哈特与奈格里认为非物质劳动具有以下特征:首先,非物质劳动融合了生产与生活。与物质劳动相比,非物质劳动生产的是诸如知识、观念、形象、情感、社会关系等,因而劳动者与其成果不容易分离开来,非物质劳动的生产过程与消费过程同步进行,创造商品价值的劳动侵占了劳动者的私人生活时间。随着劳动时间的变化,劳动地点也延伸至私人生活乃至整个社会。劳动者的生产与生活在非物质劳动中无法区分导致非物质劳动成果的价值无法依据劳动时间来计量。其次,非物质劳动是作为主体的人的劳动。非物质劳动表现为再生产主体的过程,人在生产的同时也被生产出来。非物质劳动的人是各种生产和操作中的能动主体,而不是服从简单指令的奴隶。非物质劳动不仅创造价值,而且提升人的主体性,是主体人的生命确证,能扩展劳动者的知识、丰富其情感、全面发展其能力并通过合作丰富人与人的关系。最后,非物质劳动是蕴含合作关系的劳动。工业化大生产过程中的劳动合作是资本组织规划的结果,其目的是资本增值,是一种外在强制。非物质劳动中的合作不依赖于资本,而是由劳动者在劳动过程中自觉生成的。非物质劳动包含主体间互动的情感劳动,“感情的劳动所产生的是社会网络、群体的形式和生物能量”[3](p279),在提升主体性的同时开启了新的合作关系。非物质劳动要求集体合作与协作,要求人必须具有沟通的能力、是工作团队的积极参与者。“非物质劳动条件下合作关系的生产已经变得内在于劳动而外在于资本”[8](p147),这种内在于劳动的合作孕育一种集体生命。

哈特与奈格里试图在非物质劳动基础上重构劳动概念和劳动价值理论。他们认为,非物质劳动的价值不取决于劳动时间而是直接由主体力量显现,资本主义物质生产劳动在生产商品的同时也生产了社会关系,人的物化是资本主义生产方式作用于人的结果;虽然非物质劳动并没能在数量上压倒物质劳动,但其领导地位已日益显现。不论是第一产业、第二产业还是第三产业,生产的信息化、智能化与合作化程度越来越高。哈特和奈格里没有将非物质劳动与马克思所指的物质生产劳动区别开来,强调劳动的非物质特性主要是就产品而言的,意识到非物质劳动不仅生产非物质产品而且生产社会关系甚至社会生活本身。

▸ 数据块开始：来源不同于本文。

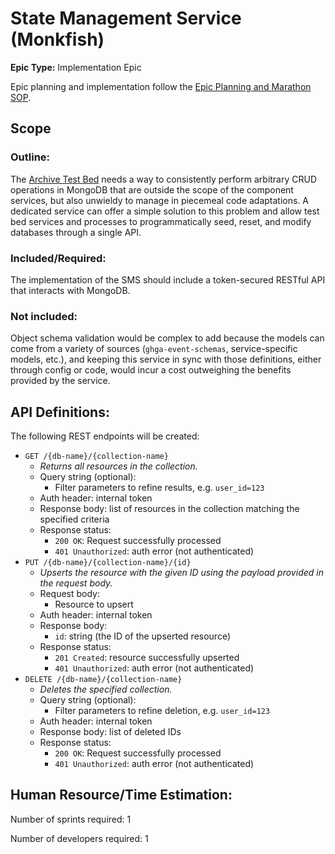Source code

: # State Management Service (Monkfish)
**Epic Type:** Implementation Epic

Epic planning and implementation follow the
[Epic Planning and Marathon SOP](https://docs.ghga-dev.de/main/sops/sop001_epic_planning.html).

## Scope
### Outline:
The [Archive Test Bed](https://github.com/ghga-de/archive-test-bed) needs a way to
consistently perform arbitrary CRUD operations
in MongoDB that are outside the scope of the component services, but also unwieldy
to manage in piecemeal code adaptations. A dedicated service can offer a simple
solution to this problem and allow test bed services and processes to programmatically
seed, reset, and modify databases through a single API.

### Included/Required:
The implementation of the SMS should include a token-secured RESTful API that interacts
with MongoDB.


### Not included:
Object schema validation would be complex to add because the models can come from a
variety of sources (`ghga-event-schemas`, service-specific models, etc.), and keeping
this service in sync with those definitions, either through config or code, would
incur a cost outweighing the benefits provided by the service.


## API Definitions:

The following REST endpoints will be created:

- `GET /{db-name}/{collection-name}`
  - *Returns all resources in the collection.*
  - Query string (optional):
    - Filter parameters to refine results, e.g. `user_id=123`
  - Auth header: internal token
  - Response body: list of resources in the collection matching the specified criteria
  - Response status: 
    - `200 OK`: Request successfully processed
    - `401 Unauthorized`: auth error (not authenticated)
- `PUT /{db-name}/{collection-name}/{id}`
  - *Upserts the resource with the given ID using the payload provided in the request body.*
  - Request body:
    - Resource to upsert
  - Auth header: internal token
  - Response body:
    - `id`: string (the ID of the upserted resource)
  - Response status:
    - `201 Created`: resource successfully upserted
    - `401 Unauthorized`: auth error (not authenticated)
- `DELETE /{db-name}/{collection-name}`
  - *Deletes the specified collection.*
  - Query string (optional):
    - Filter parameters to refine deletion, e.g. `user_id=123`
  - Auth header: internal token
  - Response body: list of deleted IDs
  - Response status: 
    - `200 OK`: Request successfully processed
    - `401 Unauthorized`: auth error (not authenticated)


## Human Resource/Time Estimation:

Number of sprints required: 1

Number of developers required: 1
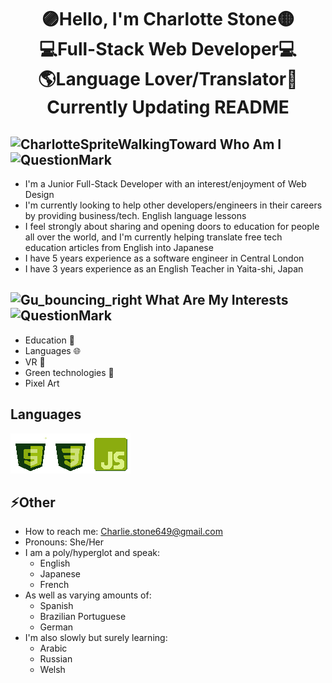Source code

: <h1 align="center">🟣Hello, I'm Charlotte Stone🟡 <br>💻Full-Stack Web Developer💻<br>🌎Language Lover/Translator💬<br>Currently Updating README</h1>

## ![CharlotteSpriteWalkingToward](https://github.com/Terafora/Terafora/assets/144109245/3d4d63ff-3898-4ea3-92b7-c471140e5931) Who Am I  ![QuestionMark](https://github.com/Terafora/Terafora/assets/144109245/eaf57e79-e61f-4e04-bd37-3d8440ef5fa7)


  - I'm a Junior Full-Stack Developer with an interest/enjoyment of Web Design
  - I'm currently looking to help other developers/engineers in their careers by providing business/tech. English language lessons
  - I feel strongly about sharing and opening doors to education for people all over the world, and I'm currently helping translate free tech education articles from English into Japanese
  - I have 5 years experience as a software engineer in Central London
  - I have 3 years experience as an English Teacher in Yaita-shi, Japan

   <!-- [![GitHub Streak](https://streak-stats.demolab.com?user=Terafora&theme=github-light&hide_border=true&date_format=j%20M%5B%20Y%5D&exclude_days=Sun%2CSat&card_width=700)](https://git.io/streak-stats) -->

##  ![Gu_bouncing_right](https://github.com/Terafora/Terafora/assets/144109245/86169451-9184-4bd5-b9d8-5342ac514054) What Are My Interests ![QuestionMark](https://github.com/Terafora/Terafora/assets/144109245/bdd2ba63-1f27-4803-94e1-97d89c994f22)



  - Education 🏫
  - Languages 🌐
  - VR 🥽
  - Green technologies 🍃
  - Pixel Art 

   <!-- [![Top Langs](https://github-readme-stats.vercel.app/api/top-langs/?username=Terafora&layout=compact)](https://github.com/anuraghazra/github-readme-stats) -->

## Languages

<img src="./HTMLIcon.gif"><img src="./CSSIcon.gif"><img src="./JSIcon.gif">

## ⚡Other

  - How to reach me: Charlie.stone649@gmail.com
  - Pronouns: She/Her
  - I am a poly/hyperglot and speak:
    - English
    - Japanese
    - French
- As well as varying amounts of:
  - Spanish
  - Brazilian Portuguese
  - German
- I'm also slowly but surely learning:
  - Arabic
  - Russian
  - Welsh
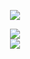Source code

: <p align="center">
  <a href="https://discord.com/users/731636076074106933"><img src="https://img.icons8.com/nolan/2x/discord-logo.png"></a>
</p>

<div align="center">
     <img src="https://www.github-readme-stats.vercel.app/api?username=Vparoonline&show_icons=true&theme=dark&hide_border=true" width="%100" height="%150px">
     <br>
     <img src="link" width="%100" height="%150px">
</div>
</p>  
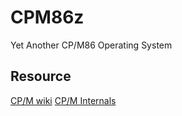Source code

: # CPM86z
Yet Another CP/M86 Operating System


## Resource

[CP/M wiki](https://en.wikipedia.org/wiki/CP/M)
[CP/M Internals](http://obsolescence.wixsite.com/obsolescence/cpm-internals)

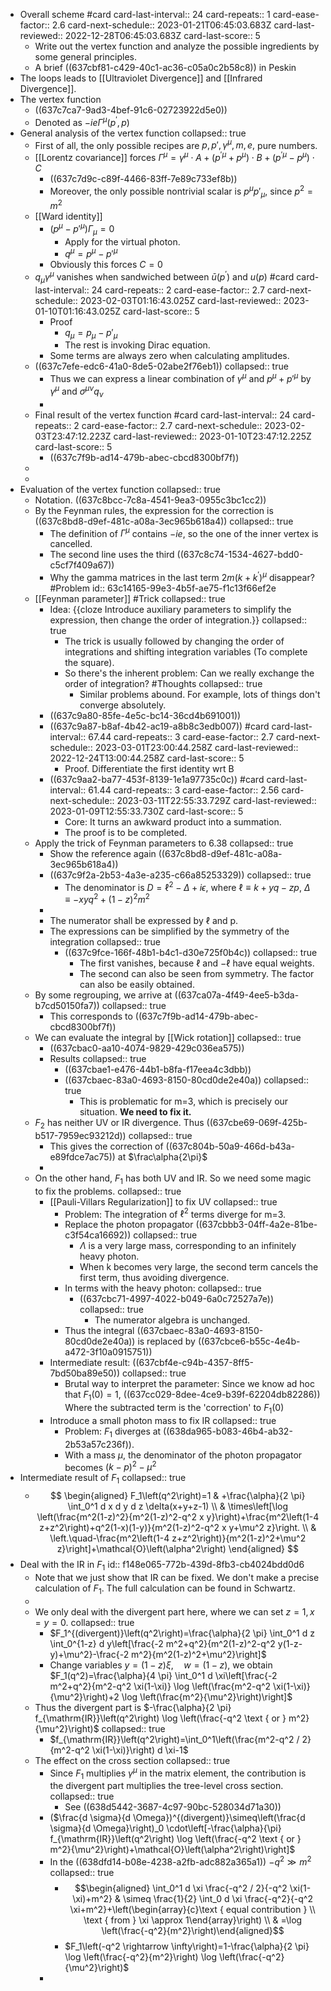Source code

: - Overall scheme #card
  card-last-interval:: 24
  card-repeats:: 1
  card-ease-factor:: 2.6
  card-next-schedule:: 2023-01-21T06:45:03.683Z
  card-last-reviewed:: 2022-12-28T06:45:03.683Z
  card-last-score:: 5
	- Write out the vertex function and analyze the possible ingredients by some general principles.
	- A brief ((637cbf81-c429-40c1-ac36-c05a0c2b58c8)) in Peskin
- The loops leads to [[Ultraviolet Divergence]] and [[Infrared Divergence]].
- The vertex function
	- ((637c7ca7-9ad3-4bef-91c6-02723922d5e0))
	- Denoted as $-i e \Gamma^\mu\left(p^{\prime}, p\right)$
- General analysis of the vertex function
  collapsed:: true
	- First of all, the only possible recipes are $p,p',\gamma^\mu,m,e,$ pure numbers.
	- [[Lorentz covariance]] forces $\Gamma^\mu=\gamma^\mu \cdot A+\left(p^{\prime \mu}+p^\mu\right) \cdot B+\left(p^{\prime \mu}-p^\mu\right) \cdot C$
		- ((637c7d9c-c89f-4466-83ff-7e89c733ef8b))
		- Moreover, the only possible nontrivial scalar is $p^\mu p'_\mu$, since $p^2=m^2$
	- [[Ward identity]]
		- $(p^\mu-p'^\mu)\Gamma_\mu=0$
			- Apply for the virtual photon.
			- $q^\mu=p^\mu-p'^\mu$
		- Obviously this forces $C=0$
	- $q_\mu \gamma^\mu$ vanishes when sandwiched between $\bar{u}\left(p^{\prime}\right)$ and $u(p)$ #card
	  card-last-interval:: 24
	  card-repeats:: 2
	  card-ease-factor:: 2.7
	  card-next-schedule:: 2023-02-03T01:16:43.025Z
	  card-last-reviewed:: 2023-01-10T01:16:43.025Z
	  card-last-score:: 5
		- Proof
			- $q_\mu=p_\mu-p'_\mu$
			- The rest is invoking Dirac equation.
		- Some terms are always zero when calculating amplitudes.
	- ((637c7efe-edc6-41a0-8de5-02abe2f76eb1))
	  collapsed:: true
		- Thus we can express a linear combination of $\gamma^\mu$ and $p^\mu+p'^\mu$ by $\gamma^\mu$ and $\sigma^{\mu\nu}q_\nu$
		-
	- Final result of the vertex function #card
	  card-last-interval:: 24
	  card-repeats:: 2
	  card-ease-factor:: 2.7
	  card-next-schedule:: 2023-02-03T23:47:12.223Z
	  card-last-reviewed:: 2023-01-10T23:47:12.225Z
	  card-last-score:: 5
		- ((637c7f9b-ad14-479b-abec-cbcd8300bf7f))
	-
	-
- Evaluation of the vertex function
  collapsed:: true
	- Notation. ((637c8bcc-7c8a-4541-9ea3-0955c3bc1cc2))
	- By the Feynman rules, the expression for the correction is ((637c8bd8-d9ef-481c-a08a-3ec965b618a4))
	  collapsed:: true
		- The definition of $\Gamma^\mu$ contains $-ie$, so the one of the inner vertex is cancelled.
		- The second line uses the third ((637c8c74-1534-4627-bdd0-c5cf7f409a67))
		- Why the gamma matrices in the last term $2 m\left(k+k^{\prime}\right)^\mu$ disappear? #Problem
		  id:: 63c14165-99e3-4b5f-ae75-f1c13f66ef2e
	- [[Feynman parameter]] #Trick
	  collapsed:: true
		- Idea: {{cloze Introduce auxiliary parameters to simplify the expression, then change the order of integration.}}
		  collapsed:: true
			- The trick is usually followed by changing the order of integrations and shifting integration variables (To complete the square).
			- So there's the inherent problem: Can we really exchange the order of integration? #Thoughts
			  collapsed:: true
				- Similar problems abound. For example, lots of things don't converge absolutely.
		- ((637c9a80-85fe-4e5c-bc14-36cd4b691001))
		- ((637c9a87-b8af-4b42-ac19-a8b8c3edb007)) #card
		  card-last-interval:: 67.44
		  card-repeats:: 3
		  card-ease-factor:: 2.7
		  card-next-schedule:: 2023-03-01T23:00:44.258Z
		  card-last-reviewed:: 2022-12-24T13:00:44.258Z
		  card-last-score:: 5
			- Proof. Differentiate the first identity wrt B
		- ((637c9aa2-ba77-453f-8139-1e1a97735c0c)) #card
		  card-last-interval:: 61.44
		  card-repeats:: 3
		  card-ease-factor:: 2.56
		  card-next-schedule:: 2023-03-11T22:55:33.729Z
		  card-last-reviewed:: 2023-01-09T12:55:33.730Z
		  card-last-score:: 5
			- Core: It turns an awkward product into a summation.
			- The proof is to be completed.
	- Apply the trick of Feynman parameters to 6.38
	  collapsed:: true
		- Show the reference again ((637c8bd8-d9ef-481c-a08a-3ec965b618a4))
		- ((637c9f2a-2b53-4a3e-a235-c66a85253329))
		  collapsed:: true
			- The denominator is $D=\ell^2-\Delta+i \epsilon$, where $\ell \equiv k+y q-z p$, $\Delta \equiv-x y q^2+(1-z)^2 m^2$
		-
		- The numerator shall be expressed by $\ell$ and p.
		- The expressions can be simplified by the symmetry of the integration
		  collapsed:: true
			- ((637c9fce-166f-48b1-b4c1-d30e725f0b4c))
			  collapsed:: true
				- The first vanishes, because $\ell$ and $-\ell$ have equal weights.
				- The second can also be seen from symmetry. The factor can also be easily obtained.
	- By some regrouping, we arrive at ((637ca07a-4f49-4ee5-b3da-b7cd50150fa7))
	  collapsed:: true
		- This corresponds to ((637c7f9b-ad14-479b-abec-cbcd8300bf7f))
	- We can evaluate the integral by [[Wick rotation]]
	  collapsed:: true
		- ((637cbac0-aa10-4074-9829-429c036ea575))
		- Results
		  collapsed:: true
			- ((637cbae1-e476-44b1-b8fa-f17eea4c3dbb))
			- ((637cbaec-83a0-4693-8150-80cd0de2e40a))
			  collapsed:: true
				- This is problematic for m=3, which is precisely our situation.
				  **We need to fix it.**
	- $F_2$ has neither UV or IR divergence. Thus ((637cbe69-069f-425b-b517-7959ec93212d))
	  collapsed:: true
		- This gives the correction of ((637c804b-50a9-466d-b43a-e89fdce7ac75)) at $\frac\alpha{2\pi}$
		-
	- On the other hand, $F_1$ has both UV and IR. So we need some magic to fix the problems.
	  collapsed:: true
		- [[Pauli-Villars Regularization]] to fix UV
		  collapsed:: true
			- Problem: The integration of $\ell^2$ terms diverge for m=3.
			- Replace the photon propagator ((637cbbb3-04ff-4a2e-81be-c3f54ca16692))
			  collapsed:: true
				- $\Lambda$ is a very large mass, corresponding to an infinitely heavy photon.
				- When k becomes very large, the second term cancels the first term, thus avoiding divergence.
			- In terms with the heavy photon:
			  collapsed:: true
				- ((637cbc71-4997-4022-b049-6a0c72527a7e))
				  collapsed:: true
					- The numerator algebra is unchanged.
			- Thus the integral ((637cbaec-83a0-4693-8150-80cd0de2e40a)) is replaced by ((637cbce6-b55c-4e4b-a472-3f10a0915751))
		- Intermediate result: ((637cbf4e-c94b-4357-8ff5-7bd50ba89e50))
		  collapsed:: true
			- Brutal way to interpret the parameter: Since we know ad hoc that $F_1(0)=1$, ((637cc029-8dee-4ce9-b39f-62204db82286)) Where the subtracted term is the 'correction' to $F_1(0)$
		- Introduce a small photon mass to fix IR
		  collapsed:: true
			- Problem: $F_1$ diverges at ((638da965-b083-46b4-ab32-2b53a57c236f)).
			- With a mass $\mu$, the denominator of the photon propagator becomes $(k-p)^2-\mu^2$
- Intermediate result of $F_1$
  collapsed:: true
	- $$
	  \begin{aligned}
	  F_1\left(q^2\right)=1 & +\frac{\alpha}{2 \pi} \int_0^1 d x d y d z \delta(x+y+z-1) \\
	  & \times\left[\log \left(\frac{m^2(1-z)^2}{m^2(1-z)^2-q^2 x y}\right)+\frac{m^2\left(1-4 z+z^2\right)+q^2(1-x)(1-y)}{m^2(1-z)^2-q^2 x y+\mu^2 z}\right. \\
	  & \left.\quad-\frac{m^2\left(1-4 z+z^2\right)}{m^2(1-z)^2+\mu^2 z}\right]+\mathcal{O}\left(\alpha^2\right)
	  \end{aligned}
	  $$
- Deal with the IR in $F_1$
  id:: f148e065-772b-439d-8fb3-cb4024bdd0d6
	- Note that we just show that IR can be fixed. We don't make a precise calculation of $F_1$. The full calculation can be found in Schwartz.
	-
	- We only deal with the divergent part here, where we can set $z=1,x=y=0$.
	  collapsed:: true
		- $F_1^{(divergent)}\left(q^2\right)=\frac{\alpha}{2 \pi} \int_0^1 d z \int_0^{1-z} d y\left[\frac{-2 m^2+q^2}{m^2(1-z)^2-q^2 y(1-z-y)+\mu^2}-\frac{-2 m^2}{m^2(1-z)^2+\mu^2}\right]$
		- Change variables $y=(1-z) \xi, \quad w=(1-z)$, we obtain 
		  $F_1(q^2)=\frac{\alpha}{4 \pi} \int_0^1 d \xi\left[\frac{-2 m^2+q^2}{m^2-q^2 \xi(1-\xi)} \log \left(\frac{m^2-q^2 \xi(1-\xi)}{\mu^2}\right)+2 \log \left(\frac{m^2}{\mu^2}\right)\right]$
	- Thus the divergent part is $-\frac{\alpha}{2 \pi} f_{\mathrm{IR}}\left(q^2\right) \log \left(\frac{-q^2 \text { or } m^2}{\mu^2}\right)$
	  collapsed:: true
		- $f_{\mathrm{IR}}\left(q^2\right)=\int_0^1\left(\frac{m^2-q^2 / 2}{m^2-q^2 \xi(1-\xi)}\right) d \xi-1$
	- The effect on the cross section
	  collapsed:: true
		- Since $F_1$ multiplies $\gamma^\mu$ in the matrix element, the contribution is the divergent part multiplies the tree-level cross section.
		  collapsed:: true
			- See ((638d5442-3687-4c97-90bc-528034d71a30))
		- ($\frac{d \sigma}{d \Omega})^{(divergent)}\simeq\left(\frac{d \sigma}{d \Omega}\right)_0 \cdot\left[-\frac{\alpha}{\pi} f_{\mathrm{IR}}\left(q^2\right) \log \left(\frac{-q^2 \text { or } m^2}{\mu^2}\right)+\mathcal{O}\left(\alpha^2\right)\right]$
		- In the ((638dfd14-b08e-4238-a2fb-adc882a365a1)) $-q^2 \gg m^2$
		  collapsed:: true
			- $$\begin{aligned} \int_0^1 d \xi \frac{-q^2 / 2}{-q^2 \xi(1-\xi)+m^2} & \simeq \frac{1}{2} \int_0 d \xi \frac{-q^2}{-q^2 \xi+m^2}+\left(\begin{array}{c}\text { equal contribution } \\ \text { from } \xi \approx 1\end{array}\right) \\ & =\log \left(\frac{-q^2}{m^2}\right)\end{aligned}$$
			- $F_1\left(-q^2 \rightarrow \infty\right)=1-\frac{\alpha}{2 \pi} \log \left(\frac{-q^2}{m^2}\right) \log \left(\frac{-q^2}{\mu^2}\right)$
		-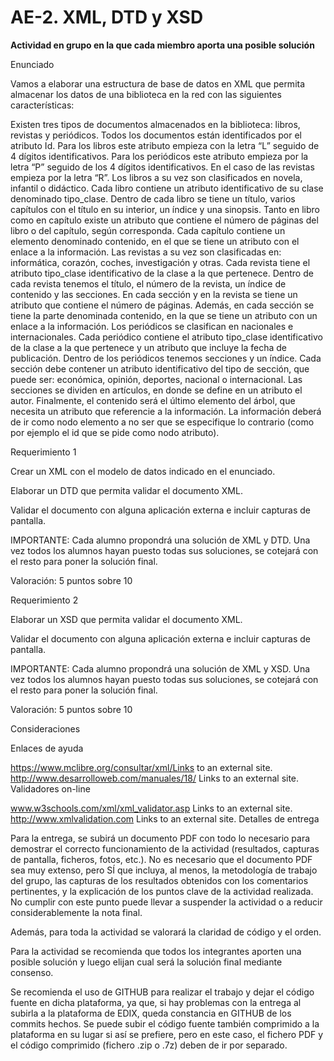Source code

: # AE-2. XML, DTD y XSD
**Actividad en grupo en la que cada miembro aporta una posible solución**

Enunciado

Vamos a elaborar una estructura de base de datos en XML que permita almacenar los datos de una biblioteca en la red con las siguientes características:

Existen tres tipos de documentos almacenados en la biblioteca: libros, revistas y periódicos. Todos los documentos están identificados por el atributo Id.
Para los libros este atributo empieza con la letra “L” seguido de 4 dígitos identificativos.
Para los periódicos este atributo empieza por la letra “P” seguido de los 4 dígitos identificativos.
En el caso de las revistas empieza por la letra “R”.
Los libros a su vez son clasificados en novela, infantil o didáctico. Cada libro contiene un atributo identificativo de su clase denominado tipo_clase. Dentro de cada libro se tiene un título, varios capítulos con el título en su interior, un índice y una sinopsis. Tanto en libro como en capítulo existe un atributo que contiene el número de páginas del libro o del capítulo, según corresponda. Cada capítulo contiene un elemento denominado contenido, en el que se tiene un atributo con el enlace a la información.
Las revistas a su vez son clasificadas en: informática, corazón, coches, investigación y otras. Cada revista tiene el atributo tipo_clase identificativo de la clase a la que pertenece. Dentro de cada revista tenemos el título, el número de la revista, un índice de contenido y las secciones. En cada sección y en la revista se tiene un atributo que contiene el número de páginas. Además, en cada sección se tiene la parte denominada contenido, en la que se tiene un atributo con un enlace a la información.
Los periódicos se clasifican en nacionales e internacionales. Cada periódico contiene el atributo tipo_clase identificativo de la clase a la que pertenece y un atributo que incluye la fecha de publicación. Dentro de los periódicos tenemos secciones y un índice. Cada sección debe contener un atributo identificativo del tipo de sección, que puede ser: económica, opinión, deportes, nacional o internacional. Las secciones se dividen en artículos, en donde se define en un atributo el autor. Finalmente, el contenido será el último elemento del árbol, que necesita un atributo que referencie a la información.
La información deberá de ir como nodo elemento a no ser que se especifique lo contrario (como por ejemplo el id que se pide como nodo atributo).

Requerimiento 1

Crear un XML con el modelo de datos indicado en el enunciado.

Elaborar un DTD que permita validar el documento XML.

Validar el documento con alguna aplicación externa e incluir capturas de pantalla.

IMPORTANTE: Cada alumno propondrá una solución de XML y DTD. Una vez todos los alumnos hayan puesto todas sus soluciones, se cotejará con el resto para poner la solución final.

Valoración: 5 puntos sobre 10

Requerimiento 2

Elaborar un XSD que permita validar el documento XML.

Validar el documento con alguna aplicación externa e incluir capturas de pantalla.

IMPORTANTE: Cada alumno propondrá una solución de XML y XSD. Una vez todos los alumnos hayan puesto todas sus soluciones, se cotejará con el resto para poner la solución final.

Valoración: 5 puntos sobre 10

Consideraciones

Enlaces de ayuda

https://www.mclibre.org/consultar/xml/Links to an external site.
http://www.desarrolloweb.com/manuales/18/ Links to an external site.
Validadores on-line

www.w3schools.com/xml/xml_validator.asp Links to an external site.
http://www.xmlvalidation.com Links to an external site.
Detalles de entrega

Para la entrega, se subirá un documento PDF con todo lo necesario para demostrar el correcto funcionamiento de la actividad (resultados, capturas de pantalla, ficheros, fotos, etc.). No es necesario que el documento PDF sea muy extenso, pero SÍ que incluya, al menos, la metodología de trabajo del grupo, las capturas de los resultados obtenidos con los comentarios pertinentes, y la explicación de los puntos clave de la actividad realizada. No cumplir con este punto puede llevar a suspender la actividad o a reducir considerablemente la nota final.

Además, para toda la actividad se valorará la claridad de código y el orden.

Para la actividad se recomienda que todos los integrantes aporten una posible solución y luego elijan cual será la solución final mediante consenso.

Se recomienda el uso de GITHUB para realizar el trabajo y dejar el código fuente en dicha plataforma, ya que, si hay problemas con la entrega al subirla a la plataforma de EDIX, queda constancia en GITHUB de los commits hechos. Se puede subir el código fuente también comprimido a la plataforma en su lugar si así se prefiere, pero en este caso, el fichero PDF y el código comprimido (fichero .zip o .7z) deben de ir por separado.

[8](p109)哈特与奈格里宣称了非物质劳动的领导地位,认为随着信息化的高速发展,非物质劳动深入所有生产部门、使得所有劳动者都受到资本的剥削。非物质劳动还渗透到劳动者的私人生活中,使得资本剥削无处不在。有别于自由资本主义时期资本对劳动力的有限约束,非物质劳动的普遍化导致资本对人的生命力的全面控制。他们认为,非物质劳动在全球的普遍展开建构了一种全新的主权形式——帝国和一种全新的革命力量——多众,它们作为世界新秩序的两极呈现出非物质劳动的解放潜能。

哈特与奈格里认为,一方面,非物质劳动的发展促成了资本形式的多样化,人力资本、知识资本等非物质资本的“去中心化”①特征使得资本的扩张演化为资本之间的权力博弈,全球化使得资本剥削由国内转向全球,发展壮大的全球资本建构了帝国(Empire)。没有一个民族国家可以主宰这个帝国,帝国是权力博弈的产物。另一方面,非物质劳动的发展促使阶级结构发生变化,孕育出新的对抗主体即多众(Multitude)。哈特与奈格里依据非物质劳动重新界定阶级,“无产阶级已成为一个十分宽广的范畴,它包含所有那些自己的劳动遭受直接的和间接的剥削,屈从于资本主义生产和再生产规范的人。”[3](p58)资本已经渗透到人的生命和生活的全部,资本剥削范围的扩大和力度的加重必将激起更强大的反抗,工人阶级扩展成为多众。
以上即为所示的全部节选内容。